Jeanne Allen, a certified nursing assistant, is one of the professionals who helps Ross remain independent in her Waterville apartment.

Allen said she stays in the profession because she sees it as a calling. But she realizes that she tends to be the exception. Many CNAs and direct-care workers abandon the profession because of the low pay and lack of benefits.

"I'm just a different breed of CNA," Allen said, "because I really, really care about the people I take care of."

Allen said she knows many direct care agencies have high turnover rates. She said she knows of one that lost eight workers in one day.

"We have a serious shortage of long-term care workers in part because we have not made the career path very attractive," Kaye of the Center on Aging said. "Salaries are low, opportunities for advancement limited, and the benefits are less than you'd like to see them -- and the work is hard."

Family bonds

Joanne Miller runs a home care agency as well as a company, Homeshare Inc., that runs two community-based houses for older adults -- one in Owls Head, the other in Cushing.

The idea, she said, is to provide the elderly with an environment that is more like a home than an institution. Tenants contract with a separate agency for medical and personal services.

"I believe this is the wave of the future," Miller said. "I'd like to see a homestead in every community. These people become like a family unit. They care about each other."

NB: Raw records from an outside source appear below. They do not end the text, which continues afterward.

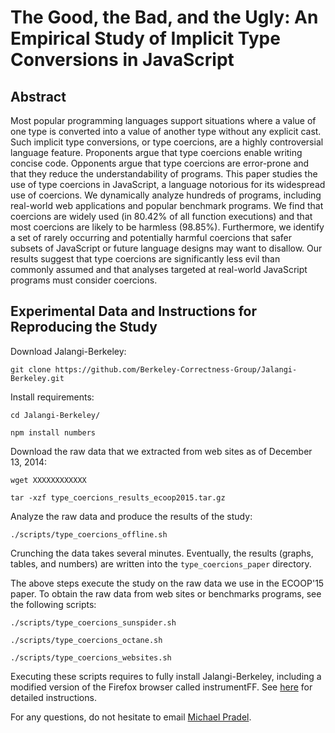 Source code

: # The Good, the Bad, and the Ugly: An Empirical Study of Implicit Type Conversions in JavaScript

## Abstract
Most popular programming languages support situations where a value of one type is converted
into a value of another type without any explicit cast. Such implicit type conversions, or type
coercions, are a highly controversial language feature. Proponents argue that type coercions
enable writing concise code. Opponents argue that type coercions are error-prone and that
they reduce the understandability of programs. This paper studies the use of type coercions in
JavaScript, a language notorious for its widespread use of coercions. We dynamically analyze
hundreds of programs, including real-world web applications and popular benchmark programs.
We find that coercions are widely used (in 80.42% of all function executions) and that most
coercions are likely to be harmless (98.85%). Furthermore, we identify a set of rarely occurring
and potentially harmful coercions that safer subsets of JavaScript or future language designs
may want to disallow. Our results suggest that type coercions are significantly less evil than
commonly assumed and that analyses targeted at real-world JavaScript programs must consider
coercions.

## Experimental Data and Instructions for Reproducing the Study

Download Jalangi-Berkeley:

```git clone https://github.com/Berkeley-Correctness-Group/Jalangi-Berkeley.git```

Install requirements:

```cd Jalangi-Berkeley/```

```npm install numbers```

Download the raw data that we extracted from web sites as of December 13, 2014:

```wget XXXXXXXXXXXX```

```tar -xzf type_coercions_results_ecoop2015.tar.gz```

Analyze the raw data and produce the results of the study:

```./scripts/type_coercions_offline.sh```

Crunching the data takes several minutes. Eventually, the results (graphs, tables, and numbers) are written into the `type_coercions_paper` directory.


The above steps execute the study on the raw data we use in the ECOOP'15 paper. To obtain the raw data from web sites or benchmarks programs, see the following scripts:

```./scripts/type_coercions_sunspider.sh```

```./scripts/type_coercions_octane.sh```

```./scripts/type_coercions_websites.sh```

Executing these scripts requires to fully install Jalangi-Berkeley, including a modified version of the Firefox browser called instrumentFF. See [here](https://github.com/Berkeley-Correctness-Group/Jalangi-Berkeley) for detailed instructions.

For any questions, do not hesitate to email [Michael Pradel](http://mp.binaervarianz.de).
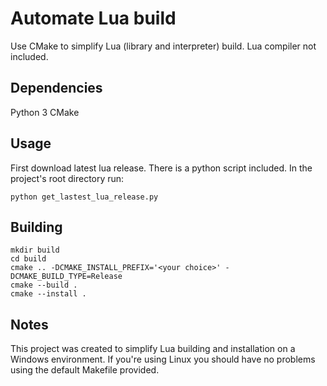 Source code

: # Automate Lua build
Use CMake to simplify Lua (library and interpreter) build. Lua compiler not included.

## Dependencies
Python 3
CMake

## Usage
First download latest lua release. There is a python script included. In the project's root directory run:
```shell
python get_lastest_lua_release.py
```
## Building
```shell
mkdir build
cd build
cmake .. -DCMAKE_INSTALL_PREFIX='<your choice>' -DCMAKE_BUILD_TYPE=Release
cmake --build .
cmake --install .
```

## Notes
This project was created to simplify Lua building and installation on a Windows environment. If you're using Linux you should have no problems using the default Makefile provided.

So far, though, the homesharing opportunities are limited because there are no public dollars to support such approach, she said.

Her clients, she said, are people with enough financial resources to afford the rent. Most also have private health insurance to help them pay for any medical or personal services they need to access.

Several decades ago, back when extended families were more likely to live in one area, multiple generations within a family were more likely to live under the same roof.

Miller said that arrangement made for a healthier, happier society. That is a model of long-term care, she said, that society needs to embrace once more. "We have to start paying attention to what is really important," she said. "We have to value old age. Our old people should be revered, respected and taken care of. That is what we need to get back to. This can't be a burden. This can't be a chore. This has to be a labor of love."